Segway to TensorFlow

What is TensorFlow ? Well at a 100K feet level it is a computational framework for distributed machine learning. Well what does that mean ? It means it is a framework that has built in efficient basic computational constructs (viz. matrix manipulation, softmax computations) and an expressive graph based descriptor language that makes it real easy to express complex machine learning algorithms.

OCR is a problem that is particularly suited to neural networks. So let's see how we could use tensorflow to do a quick model and measure its accuracy. This section is intended to give you a quick flavor of tensorflow. So do not worry as yet if you cannot get all of it.

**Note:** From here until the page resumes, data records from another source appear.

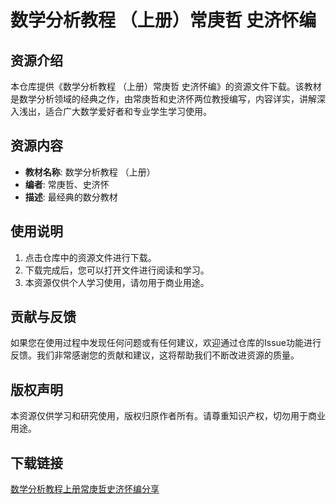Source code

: # 数学分析教程 （上册）常庚哲 史济怀编

## 资源介绍

本仓库提供《数学分析教程 （上册）常庚哲 史济怀编》的资源文件下载。该教材是数学分析领域的经典之作，由常庚哲和史济怀两位教授编写，内容详实，讲解深入浅出，适合广大数学爱好者和专业学生学习使用。

## 资源内容

- **教材名称**: 数学分析教程 （上册）
- **编者**: 常庚哲、史济怀
- **描述**: 最经典的数分教材

## 使用说明

1. 点击仓库中的资源文件进行下载。
2. 下载完成后，您可以打开文件进行阅读和学习。
3. 本资源仅供个人学习使用，请勿用于商业用途。

## 贡献与反馈

如果您在使用过程中发现任何问题或有任何建议，欢迎通过仓库的Issue功能进行反馈。我们非常感谢您的贡献和建议，这将帮助我们不断改进资源的质量。

## 版权声明

本资源仅供学习和研究使用，版权归原作者所有。请尊重知识产权，切勿用于商业用途。

## 下载链接

[数学分析教程上册常庚哲史济怀编分享](https://pan.quark.cn/s/0705887484e9)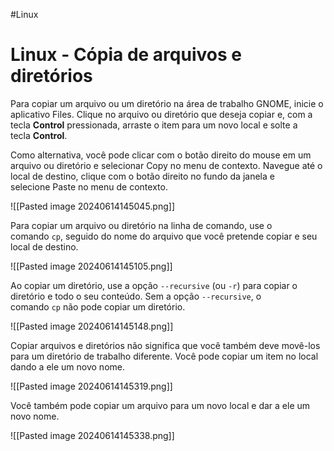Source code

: #Linux 
# Linux - Cópia de arquivos e diretórios

Para copiar um arquivo ou um diretório na área de trabalho GNOME, inicie o aplicativo Files. Clique no arquivo ou diretório que deseja copiar e, com a tecla **Control** pressionada, arraste o item para um novo local e solte a tecla **Control**.

Como alternativa, você pode clicar com o botão direito do mouse em um arquivo ou diretório e selecionar Copy no menu de contexto. Navegue até o local de destino, clique com o botão direito no fundo da janela e selecione Paste no menu de contexto.

![[Pasted image 20240614145045.png]]

Para copiar um arquivo ou diretório na linha de comando, use o comando `cp`, seguido do nome do arquivo que você pretende copiar e seu local de destino.

![[Pasted image 20240614145105.png]]

Ao copiar um diretório, use a opção `--recursive` (ou `-r`) para copiar o diretório e todo o seu conteúdo. Sem a opção `--recursive`, o comando `cp` não pode copiar um diretório.

![[Pasted image 20240614145148.png]]

Copiar arquivos e diretórios não significa que você também deve movê-los para um diretório de trabalho diferente. Você pode copiar um item no local dando a ele um novo nome.

![[Pasted image 20240614145319.png]]

Você também pode copiar um arquivo para um novo local e dar a ele um novo nome.

![[Pasted image 20240614145338.png]]




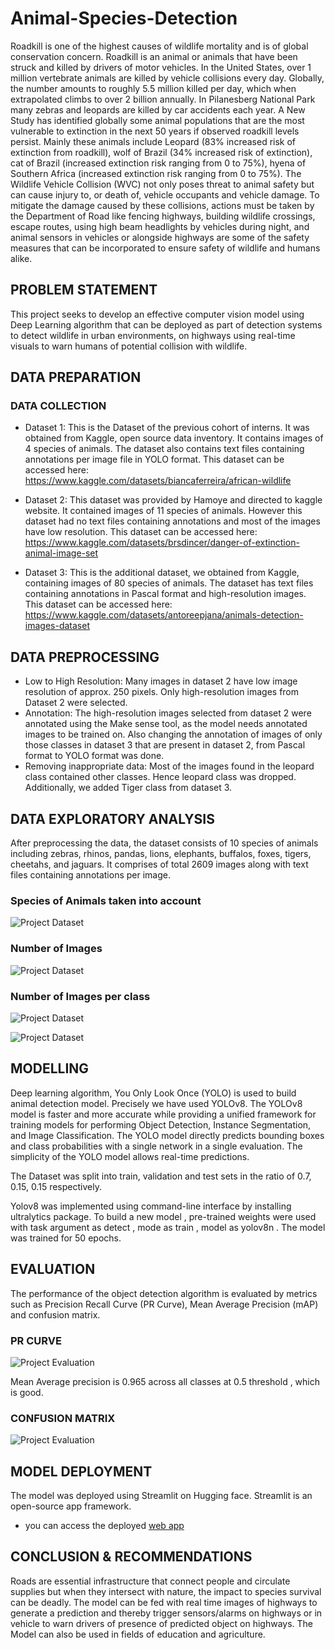 # Animal-Species-Detection
Roadkill is one of the highest causes of wildlife mortality and is of global conservation concern. Roadkill is an animal or animals that have been struck and killed by drivers of motor vehicles. In the United States, over 1 million vertebrate animals are killed by vehicle collisions every day. Globally, the number amounts to roughly 5.5 million killed per day, which when extrapolated climbs to over 2 billion annually. In Pilanesberg National Park many zebras and leopards are killed by car accidents each year. 
A New Study has identified globally some animal populations that are the most vulnerable to extinction in the next 50 years if observed roadkill levels persist. Mainly these animals include Leopard (83% increased risk of extinction from roadkill), wolf of Brazil (34% increased risk of extinction), cat of Brazil (increased extinction risk ranging from 0 to 75%), hyena of Southern Africa (increased extinction risk ranging from 0 to 75%).
The Wildlife Vehicle Collision (WVC) not only poses threat to animal safety but can cause injury to, or death of, vehicle occupants and vehicle damage. To mitigate the damage caused by these collisions, actions must be taken by the Department of Road like fencing highways, building wildlife crossings, escape routes, using high beam headlights by vehicles during night, and animal sensors in vehicles or alongside highways are some of the safety measures that can be incorporated to ensure safety of wildlife and humans alike.

## PROBLEM STATEMENT
This project seeks to develop an effective computer vision model using Deep Learning algorithm that can be deployed as part of detection systems to detect wildlife in urban environments, on highways using real-time visuals to warn humans of potential collision with wildlife.

## DATA PREPARATION

### DATA COLLECTION 
* Dataset 1: This is the Dataset of the previous cohort of interns. It was obtained from Kaggle, open source data inventory. It contains images of 4 species of animals. The dataset also contains text files containing annotations per image file in YOLO format. This dataset can be accessed here:
https://www.kaggle.com/datasets/biancaferreira/african-wildlife

* Dataset 2: This dataset was provided by Hamoye and directed to kaggle website. It contained images of 11 species of animals. However this dataset had no text files containing annotations and most of the images have low resolution. This dataset can be accessed here:
https://www.kaggle.com/datasets/brsdincer/danger-of-extinction-animal-image-set

* Dataset 3: This is the additional dataset, we obtained from Kaggle, containing images of 80 species of animals. The dataset has text files containing annotations in Pascal format and high-resolution images. This dataset can be accessed here:
https://www.kaggle.com/datasets/antoreepjana/animals-detection-images-dataset

## DATA PREPROCESSING
* Low to High Resolution: Many images in dataset 2 have low image resolution of approx. 250 pixels. Only high-resolution images from Dataset 2 were selected.
* Annotation: The high-resolution images selected from dataset 2 were annotated using the Make sense tool, as the model needs annotated images to be trained on. Also changing the annotation of images of only those classes in dataset 3 that are present in dataset 2, from Pascal format to YOLO format was done.
* Removing inappropriate data: Most of the images found in the leopard class contained other classes. Hence leopard class was dropped. 
Additionally, we added Tiger class from dataset 3.

## DATA EXPLORATORY ANALYSIS
After preprocessing the data, the dataset consists of 10 species of animals including zebras, rhinos, pandas, lions, elephants, buffalos, foxes, tigers, cheetahs, and jaguars. It comprises of total 2609 images along with text files containing annotations per image.

### Species of Animals taken into account

![Project Dataset](./figure/img1.png)

### Number of Images 

![Project Dataset](./figure/img2.png)

### Number of Images per class

![Project Dataset](./figure/img3.png)

![Project Dataset](./figure/img4.png)
 
## MODELLING 
Deep learning algorithm, You Only Look Once (YOLO) is used to build animal detection model. Precisely we have used YOLOv8. The YOLOv8 model is faster and more accurate while providing a unified framework for training models for performing Object Detection, Instance Segmentation, and Image Classification. The YOLO model directly predicts bounding boxes and class probabilities with a single network in a single evaluation. The simplicity of the YOLO model allows real-time predictions.

The Dataset was split into train, validation and test sets in the ratio of 0.7, 0.15, 0.15 respectively.

Yolov8 was implemented using command-line interface by installing ultralytics package. To build a new model , pre-trained weights were used with task argument as detect , mode as train , model as yolov8n . The model was trained for 50 epochs.



## EVALUATION
The performance of the object detection algorithm is evaluated by metrics such as Precision Recall Curve (PR Curve), Mean Average Precision (mAP) and confusion matrix.

### PR CURVE

![Project Evaluation](./figure/PR_curve_img5.png)
 
Mean Average precision is 0.965 across all classes at 0.5 threshold , which is good. 

### CONFUSION MATRIX

![Project Evaluation](./figure/norm_img6.png)
 
## MODEL DEPLOYMENT
The model was deployed using Streamlit on Hugging face. Streamlit is an open-source app framework.
- you can access the deployed [web app](https://huggingface.co/spaces/ldebele/animal_detection_app)

## CONCLUSION & RECOMMENDATIONS
Roads are essential infrastructure that connect people and circulate supplies but when they intersect with nature, the impact to species survival can be deadly. The model can be fed with real time images of highways to generate a prediction and thereby trigger sensors/alarms on highways or in vehicle to warn drivers of presence of predicted object on highways. The Model can also be used in fields of education and agriculture. 
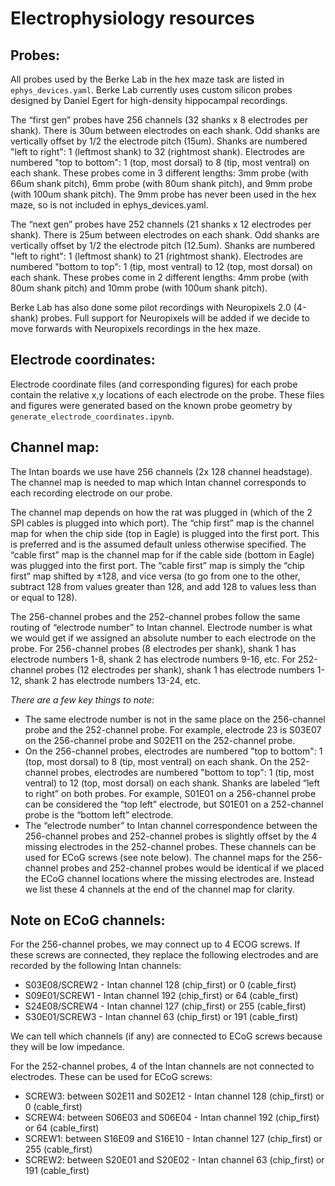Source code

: # Electrophysiology resources

## Probes:
All probes used by the Berke Lab in the hex maze task are listed in `ephys_devices.yaml`. Berke Lab currently uses custom silicon probes designed by Daniel Egert for high-density hippocampal recordings. 

The “first gen” probes have 256 channels (32 shanks x 8 electrodes per shank). There is 30um between electrodes on each shank. Odd shanks are vertically offset by 1/2 the electrode pitch (15um). Shanks are numbered "left to right": 1 (leftmost shank) to 32 (rightmost shank). Electrodes are numbered "top to bottom": 1 (top, most dorsal) to 8 (tip, most ventral) on each shank. These probes come in 3 different lengths: 3mm probe (with 66um shank pitch), 6mm probe (with 80um shank pitch), and 9mm probe (with 100um shank pitch). The 9mm probe has never been used in the hex maze, so is not included in ephys_devices.yaml.

The “next gen” probes have 252 channels (21 shanks x 12 electrodes per shank). There is 25um between electrodes on each shank. Odd shanks are vertically offset by 1/2 the electrode pitch (12.5um). Shanks are numbered "left to right": 1 (leftmost shank) to 21 (rightmost shank). Electrodes are numbered "bottom to top": 1 (tip, most ventral) to 12 (top, most dorsal) on each shank. These probes come in 2 different lengths: 4mm probe (with 80um shank pitch) and 10mm probe (with 100um shank pitch).

Berke Lab has also done some pilot recordings with Neuropixels 2.0 (4-shank) probes. Full support for Neuropixels will be added if we decide to move forwards with Neuropixels recordings in the hex maze.

## Electrode coordinates:
Electrode coordinate files (and corresponding figures) for each probe contain the relative x,y locations of each electrode on the probe. These files and figures were generated based on the known probe geometry by `generate_electrode_coordinates.ipynb`.

## Channel map:
The Intan boards we use have 256 channels (2x 128 channel headstage). The channel map is needed to map which Intan channel corresponds to each recording electrode on our probe.

The channel map depends on how the rat was plugged in (which of the 2 SPI cables is plugged into which port). The “chip first” map is the channel map for when the chip side (top in Eagle) is plugged into the first port. This is preferred and is the assumed default unless otherwise specified. The “cable first” map is the channel map for if the cable side (bottom in Eagle) was plugged into the first port. The “cable first” map is simply the “chip first” map shifted by ±128, and vice versa (to go from one to the other, subtract 128 from values greater than 128, and add 128 to values less than or equal to 128).

The 256-channel probes and the 252-channel probes follow the same routing of “electrode number” to Intan channel. Electrode number is what we would get if we assigned an absolute number to each electrode on the probe. For 256-channel probes (8 electrodes per shank), shank 1 has electrode numbers 1-8, shank 2 has electrode numbers 9-16, etc. For 252-channel probes (12 electrodes per shank), shank 1 has electrode numbers 1-12, shank 2 has electrode numbers 13-24, etc.

*There are a few key things to note:*
- The same electrode number is not in the same place on the 256-channel probe and the 252-channel probe. For example, electrode 23 is S03E07 on the 256-channel probe and S02E11 on the 252-channel probe.
- On the 256-channel probes, electrodes are numbered "top to bottom": 1 (top, most dorsal) to 8 (tip, most ventral) on each shank. On the 252-channel probes, electrodes are numbered "bottom to top": 1 (tip, most ventral) to 12 (top, most dorsal) on each shank. Shanks are labeled “left to right” on both probes. For example, S01E01 on a 256-channel probe can be considered the “top left” electrode, but S01E01 on a 252-channel probe is the “bottom left” electrode.
- The “electrode number” to Intan channel correspondence between the 256-channel probes and 252-channel probes is slightly offset by the 4 missing electrodes in the 252-channel probes. These channels can be used for ECoG screws (see note below). The channel maps for the 256-channel probes and 252-channel probes would be identical if we placed the ECoG channel locations where the missing electrodes are. Instead we list these 4 channels at the end of the channel map for clarity.


## Note on ECoG channels:

For the 256-channel probes, we may connect up to 4 ECOG screws. If these screws are connected, they replace the following electrodes and are recorded by the following Intan channels:

- S03E08/SCREW2 - Intan channel 128 (chip_first) or 0 (cable_first)
- S09E01/SCREW1 - Intan channel 192 (chip_first) or 64 (cable_first)
- S24E08/SCREW4 - Intan channel 127 (chip_first) or 255 (cable_first)
- S30E01/SCREW3 - Intan channel 63 (chip_first) or 191 (cable_first)

We can tell which channels (if any) are connected to ECoG screws because they will be low impedance.

For the 252-channel probes, 4 of the Intan channels are not connected to electrodes. These can be used for ECoG screws:

- SCREW3: between S02E11 and S02E12 - Intan channel 128 (chip_first) or 0 (cable_first)
- SCREW4: between S06E03 and S06E04 - Intan channel 192 (chip_first) or 64 (cable_first)
- SCREW1: between S16E09 and S16E10 - Intan channel 127 (chip_first) or 255 (cable_first)
- SCREW2: between S20E01 and S20E02 - Intan channel 63 (chip_first) or 191 (cable_first)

We will use Stochastic Gradient Descent (SGD) combined with 1-hidden layer neural network with rectified linear units nn.relu()(https://www.tensorflow.org/versions/r0.7/api_docs/python/nn.html#relu) and 1024 hidden nodes.

Reformat into a shape that's more adapted to the models we're going to train:

  • data as a flat matrix,
  • labels as float 1-hot encodings.

In [12]:
image_size = 8
num_labels = 10

def reformat(dataset, labels):
  dataset = dataset.reshape((-1, image_size * image_size)).astype(np.float32)
  # Map 0 to [1.0, 0.0, 0.0 ...], 1 to [0.0, 1.0, 0.0 ...]
  labels = (np.arange(num_labels) == labels[:,None]).astype(np.float32)
  return dataset, labels
train_dataset, train_labels = reformat(Xtrain, ytrain)
test_dataset, test_labels = reformat(Xtest, ytest)
print('Training set', train_dataset.shape, train_labels.shape)
print('Test set', test_dataset.shape, test_labels.shape)


('Training set', (1347, 64), (1347, 10))
('Test set', (450, 64), (450, 10))

TensorFlow works like this:

  • First you describe the computation that you want to see performed: what the inputs, the variables, and the operations look like. These get created as nodes over a computation graph. This description is all contained within the block below:
with graph.as_default():
...

  • Then you can run the operations on this graph as many times as you want by calling session.run(), providing it outputs to fetch from the graph that get returned. This runtime operation is all contained in the block below:
with tf.Session(graph=graph) as session:
...

Let's load all the data into TensorFlow and build the computation graph corresponding to our training. We create a Placeholder node which will be fed actual data at every call of session.run().


In [14]:
batch_size = train_dataset.shape[0]
hidden_units = 1024
    
graph = tf.Graph()
with graph.as_default():

  # Input data. For the training data, we use a placeholder that will be fed
  # at run time with a training minibatch.
  tf_train_dataset = tf.placeholder(tf.float32, shape=(batch_size, image_size * image_size))
  tf_train_labels = tf.placeholder(tf.float32, shape=(batch_size, num_labels))
  tf_test_dataset = tf.constant(test_dataset, dtype=tf.float32)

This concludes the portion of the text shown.